━━━━━ Recorded information

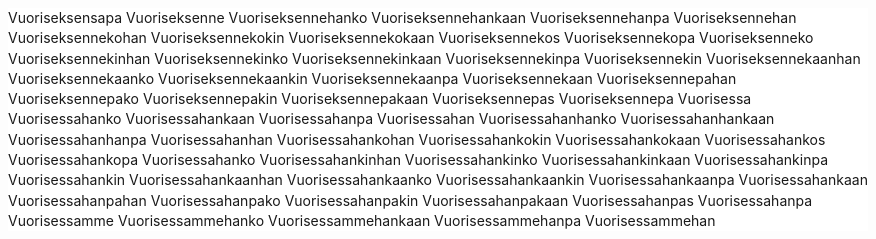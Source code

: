 Vuoriseksensapa
Vuoriseksenne
Vuoriseksennehanko
Vuoriseksennehankaan
Vuoriseksennehanpa
Vuoriseksennehan
Vuoriseksennekohan
Vuoriseksennekokin
Vuoriseksennekokaan
Vuoriseksennekos
Vuoriseksennekopa
Vuoriseksenneko
Vuoriseksennekinhan
Vuoriseksennekinko
Vuoriseksennekinkaan
Vuoriseksennekinpa
Vuoriseksennekin
Vuoriseksennekaanhan
Vuoriseksennekaanko
Vuoriseksennekaankin
Vuoriseksennekaanpa
Vuoriseksennekaan
Vuoriseksennepahan
Vuoriseksennepako
Vuoriseksennepakin
Vuoriseksennepakaan
Vuoriseksennepas
Vuoriseksennepa
Vuorisessa
Vuorisessahanko
Vuorisessahankaan
Vuorisessahanpa
Vuorisessahan
Vuorisessahanhanko
Vuorisessahanhankaan
Vuorisessahanhanpa
Vuorisessahanhan
Vuorisessahankohan
Vuorisessahankokin
Vuorisessahankokaan
Vuorisessahankos
Vuorisessahankopa
Vuorisessahanko
Vuorisessahankinhan
Vuorisessahankinko
Vuorisessahankinkaan
Vuorisessahankinpa
Vuorisessahankin
Vuorisessahankaanhan
Vuorisessahankaanko
Vuorisessahankaankin
Vuorisessahankaanpa
Vuorisessahankaan
Vuorisessahanpahan
Vuorisessahanpako
Vuorisessahanpakin
Vuorisessahanpakaan
Vuorisessahanpas
Vuorisessahanpa
Vuorisessamme
Vuorisessammehanko
Vuorisessammehankaan
Vuorisessammehanpa
Vuorisessammehan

━━━━━━━━━━

From the line that contains "Vuoriseksennekinkaan" through the end of the records above, print every line exactly and nothing else.

**Result:**
Vuoriseksennekinkaan
Vuoriseksennekinpa
Vuoriseksennekin
Vuoriseksennekaanhan
Vuoriseksennekaanko
Vuoriseksennekaankin
Vuoriseksennekaanpa
Vuoriseksennekaan
Vuoriseksennepahan
Vuoriseksennepako
Vuoriseksennepakin
Vuoriseksennepakaan
Vuoriseksennepas
Vuoriseksennepa
Vuorisessa
Vuorisessahanko
Vuorisessahankaan
Vuorisessahanpa
Vuorisessahan
Vuorisessahanhanko
Vuorisessahanhankaan
Vuorisessahanhanpa
Vuorisessahanhan
Vuorisessahankohan
Vuorisessahankokin
Vuorisessahankokaan
Vuorisessahankos
Vuorisessahankopa
Vuorisessahanko
Vuorisessahankinhan
Vuorisessahankinko
Vuorisessahankinkaan
Vuorisessahankinpa
Vuorisessahankin
Vuorisessahankaanhan
Vuorisessahankaanko
Vuorisessahankaankin
Vuorisessahankaanpa
Vuorisessahankaan
Vuorisessahanpahan
Vuorisessahanpako
Vuorisessahanpakin
Vuorisessahanpakaan
Vuorisessahanpas
Vuorisessahanpa
Vuorisessamme
Vuorisessammehanko
Vuorisessammehankaan
Vuorisessammehanpa
Vuorisessammehan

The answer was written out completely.